*What is expected*.
Please retype the data below line for line and leave out every picture.

*Material provided*.

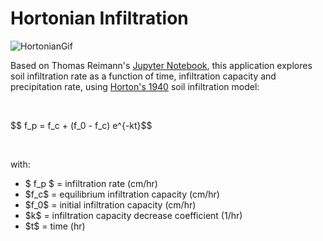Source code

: # Hortonian Infiltration

![HortonianGif](https://github.com/user-attachments/assets/4c563802-a8ae-4a62-b712-bcc77ad8ce80)

Based on Thomas Reimann's <a href = "https://github.com/gw-inux/Jupyter-Notebooks/tree/main/02_Basic_hydrology">Jupyter Notebook</a>, this application explores soil infiltration rate as a function of time, infiltration capacity and precipitation rate, using <a href="https://acsess.onlinelibrary.wiley.com/doi/10.2136/sssaj1941.036159950005000C0075x">Horton's 1940</a> soil infiltration model:</p>
<br>
<p class="equation">$$ f_p = f_c + (f_0 - f_c) e^{-kt}$$</p>
<br>
<p class="text">with:</p>
<ul class="bullets">
<li>$ f_p $ = infiltration rate (cm/hr)</li>
<li>$f_c$ = equilibrium infiltration capacity (cm/hr)</li>
<li>$f_0$ = initial infiltration capacity (cm/hr)</li>
<li>$k$ = infiltration capacity decrease coefficient (1/hr)</li>
<li>$t$ = time (hr)</li>
</ul>
</head>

*Expected answer*.
Source code

: # Hortonian Infiltration

![HortonianGif](https://github.com/user-attachments/assets/4c563802-a8ae-4a62-b712-bcc77ad8ce80)

Based on Thomas Reimann's <a href = "https://github.com/gw-inux/Jupyter-Notebooks/tree/main/02_Basic_hydrology">Jupyter Notebook</a>, this application explores soil infiltration rate as a function of time, infiltration capacity and precipitation rate, using <a href="https://acsess.onlinelibrary.wiley.com/doi/10.2136/sssaj1941.036159950005000C0075x">Horton's 1940</a> soil infiltration model:</p>
<br>
<p class="equation">$$ f_p = f_c + (f_0 - f_c) e^{-kt}$$</p>
<br>
<p class="text">with:</p>
<ul class="bullets">
<li>$ f_p $ = infiltration rate (cm/hr)</li>
<li>$f_c$ = equilibrium infiltration capacity (cm/hr)</li>
<li>$f_0$ = initial infiltration capacity (cm/hr)</li>
<li>$k$ = infiltration capacity decrease coefficient (1/hr)</li>
<li>$t$ = time (hr)</li>
</ul>
</head>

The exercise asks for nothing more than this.